▶ WORK INSTRUCTIONS: Starting with the line that contains "传统手机卡，顾名思义就是我们" and stopping after the line that contains "### 四、价格与资费对比", copy the entries below exactly. Include nothing else.

Records from a data source
=== Begin Enclosure ===

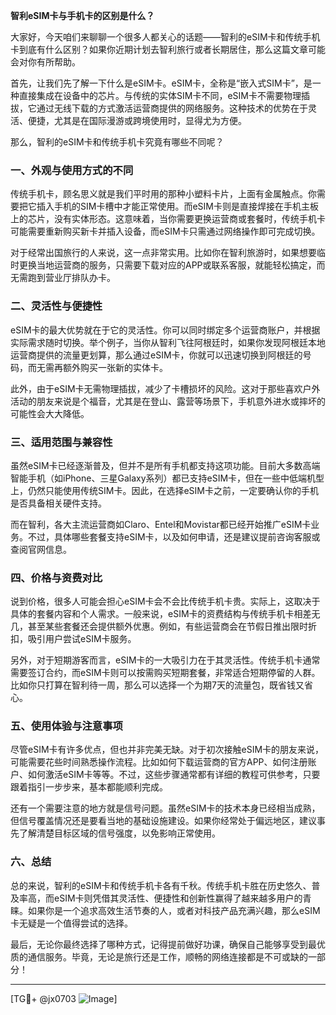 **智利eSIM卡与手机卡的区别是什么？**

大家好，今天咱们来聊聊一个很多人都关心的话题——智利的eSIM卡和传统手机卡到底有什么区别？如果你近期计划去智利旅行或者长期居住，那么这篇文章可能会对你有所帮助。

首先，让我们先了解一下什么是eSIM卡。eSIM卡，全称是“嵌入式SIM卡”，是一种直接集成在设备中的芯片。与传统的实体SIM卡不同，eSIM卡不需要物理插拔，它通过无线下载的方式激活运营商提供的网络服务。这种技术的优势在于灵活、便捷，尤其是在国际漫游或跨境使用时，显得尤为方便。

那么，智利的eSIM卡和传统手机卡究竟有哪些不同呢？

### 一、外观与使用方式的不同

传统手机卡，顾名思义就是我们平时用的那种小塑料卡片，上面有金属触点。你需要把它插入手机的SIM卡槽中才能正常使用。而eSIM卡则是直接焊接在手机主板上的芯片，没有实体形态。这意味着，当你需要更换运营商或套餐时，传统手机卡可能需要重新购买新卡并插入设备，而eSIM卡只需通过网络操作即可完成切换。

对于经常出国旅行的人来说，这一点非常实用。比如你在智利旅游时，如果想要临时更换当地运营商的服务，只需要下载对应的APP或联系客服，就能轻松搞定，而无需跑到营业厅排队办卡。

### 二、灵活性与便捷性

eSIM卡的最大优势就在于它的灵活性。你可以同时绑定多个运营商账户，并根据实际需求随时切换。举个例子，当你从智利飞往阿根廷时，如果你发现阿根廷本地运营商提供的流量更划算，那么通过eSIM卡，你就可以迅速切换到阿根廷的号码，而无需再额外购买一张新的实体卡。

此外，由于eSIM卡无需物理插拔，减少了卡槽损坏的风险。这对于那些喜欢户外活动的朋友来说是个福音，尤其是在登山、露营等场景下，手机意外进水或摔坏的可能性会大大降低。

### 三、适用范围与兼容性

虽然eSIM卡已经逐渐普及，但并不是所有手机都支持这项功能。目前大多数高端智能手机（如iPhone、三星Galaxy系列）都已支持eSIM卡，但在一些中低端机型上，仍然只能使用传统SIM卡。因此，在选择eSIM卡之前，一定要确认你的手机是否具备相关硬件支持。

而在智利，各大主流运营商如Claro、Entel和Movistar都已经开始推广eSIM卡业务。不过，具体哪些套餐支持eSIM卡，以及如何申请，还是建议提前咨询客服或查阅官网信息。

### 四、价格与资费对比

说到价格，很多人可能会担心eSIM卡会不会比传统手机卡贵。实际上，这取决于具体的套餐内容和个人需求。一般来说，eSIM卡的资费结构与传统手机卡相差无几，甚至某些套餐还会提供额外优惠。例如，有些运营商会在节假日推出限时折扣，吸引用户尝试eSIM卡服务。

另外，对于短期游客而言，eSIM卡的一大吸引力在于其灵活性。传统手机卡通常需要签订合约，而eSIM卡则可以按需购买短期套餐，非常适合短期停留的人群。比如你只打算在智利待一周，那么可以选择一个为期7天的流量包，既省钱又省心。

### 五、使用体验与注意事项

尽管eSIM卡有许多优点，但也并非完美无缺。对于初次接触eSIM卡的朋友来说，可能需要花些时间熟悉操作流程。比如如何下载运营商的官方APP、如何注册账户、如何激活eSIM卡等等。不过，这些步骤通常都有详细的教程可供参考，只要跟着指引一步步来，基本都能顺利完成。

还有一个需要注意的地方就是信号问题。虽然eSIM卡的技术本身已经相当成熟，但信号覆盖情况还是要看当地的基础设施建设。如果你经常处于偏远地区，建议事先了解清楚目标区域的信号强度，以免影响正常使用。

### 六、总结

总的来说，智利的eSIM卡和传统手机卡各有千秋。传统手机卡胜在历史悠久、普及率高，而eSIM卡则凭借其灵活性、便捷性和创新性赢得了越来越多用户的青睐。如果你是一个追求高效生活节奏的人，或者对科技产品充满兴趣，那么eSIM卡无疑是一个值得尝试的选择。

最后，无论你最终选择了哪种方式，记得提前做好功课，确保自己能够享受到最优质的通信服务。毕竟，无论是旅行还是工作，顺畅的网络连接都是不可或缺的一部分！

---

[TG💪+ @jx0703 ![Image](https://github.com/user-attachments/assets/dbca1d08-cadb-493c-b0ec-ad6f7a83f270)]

=== End Enclosure ===
=== Begin Enclosure ===

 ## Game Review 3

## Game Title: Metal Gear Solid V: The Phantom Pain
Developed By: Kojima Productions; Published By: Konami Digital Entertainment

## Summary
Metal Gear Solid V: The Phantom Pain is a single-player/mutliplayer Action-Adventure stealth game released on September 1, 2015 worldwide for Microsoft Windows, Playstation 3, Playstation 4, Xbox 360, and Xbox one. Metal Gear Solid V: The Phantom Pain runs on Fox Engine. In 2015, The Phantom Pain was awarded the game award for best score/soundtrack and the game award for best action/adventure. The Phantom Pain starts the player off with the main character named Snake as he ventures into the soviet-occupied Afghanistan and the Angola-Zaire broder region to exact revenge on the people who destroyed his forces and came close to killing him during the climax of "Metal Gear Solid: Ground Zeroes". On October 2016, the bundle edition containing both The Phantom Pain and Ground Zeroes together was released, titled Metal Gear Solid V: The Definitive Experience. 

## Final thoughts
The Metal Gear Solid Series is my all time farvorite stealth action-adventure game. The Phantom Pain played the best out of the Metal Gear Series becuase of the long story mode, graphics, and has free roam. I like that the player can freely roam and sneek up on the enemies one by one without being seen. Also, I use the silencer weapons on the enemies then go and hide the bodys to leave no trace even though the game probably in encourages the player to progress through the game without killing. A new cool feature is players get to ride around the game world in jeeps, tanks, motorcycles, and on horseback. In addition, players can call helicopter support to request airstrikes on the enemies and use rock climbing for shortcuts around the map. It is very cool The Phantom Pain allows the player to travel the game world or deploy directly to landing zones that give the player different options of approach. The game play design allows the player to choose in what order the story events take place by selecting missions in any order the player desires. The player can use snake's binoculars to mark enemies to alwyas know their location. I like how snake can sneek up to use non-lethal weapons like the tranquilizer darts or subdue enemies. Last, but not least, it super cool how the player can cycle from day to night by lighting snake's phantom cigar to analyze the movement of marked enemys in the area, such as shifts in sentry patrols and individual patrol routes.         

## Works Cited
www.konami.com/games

=== End Enclosure ===

▶ EXERCISE ANSWER:
传统手机卡，顾名思义就是我们平时用的那种小塑料卡片，上面有金属触点。你需要把它插入手机的SIM卡槽中才能正常使用。而eSIM卡则是直接焊接在手机主板上的芯片，没有实体形态。这意味着，当你需要更换运营商或套餐时，传统手机卡可能需要重新购买新卡并插入设备，而eSIM卡只需通过网络操作即可完成切换。

对于经常出国旅行的人来说，这一点非常实用。比如你在智利旅游时，如果想要临时更换当地运营商的服务，只需要下载对应的APP或联系客服，就能轻松搞定，而无需跑到营业厅排队办卡。

### 二、灵活性与便捷性

eSIM卡的最大优势就在于它的灵活性。你可以同时绑定多个运营商账户，并根据实际需求随时切换。举个例子，当你从智利飞往阿根廷时，如果你发现阿根廷本地运营商提供的流量更划算，那么通过eSIM卡，你就可以迅速切换到阿根廷的号码，而无需再额外购买一张新的实体卡。

此外，由于eSIM卡无需物理插拔，减少了卡槽损坏的风险。这对于那些喜欢户外活动的朋友来说是个福音，尤其是在登山、露营等场景下，手机意外进水或摔坏的可能性会大大降低。

### 三、适用范围与兼容性

虽然eSIM卡已经逐渐普及，但并不是所有手机都支持这项功能。目前大多数高端智能手机（如iPhone、三星Galaxy系列）都已支持eSIM卡，但在一些中低端机型上，仍然只能使用传统SIM卡。因此，在选择eSIM卡之前，一定要确认你的手机是否具备相关硬件支持。

而在智利，各大主流运营商如Claro、Entel和Movistar都已经开始推广eSIM卡业务。不过，具体哪些套餐支持eSIM卡，以及如何申请，还是建议提前咨询客服或查阅官网信息。

### 四、价格与资费对比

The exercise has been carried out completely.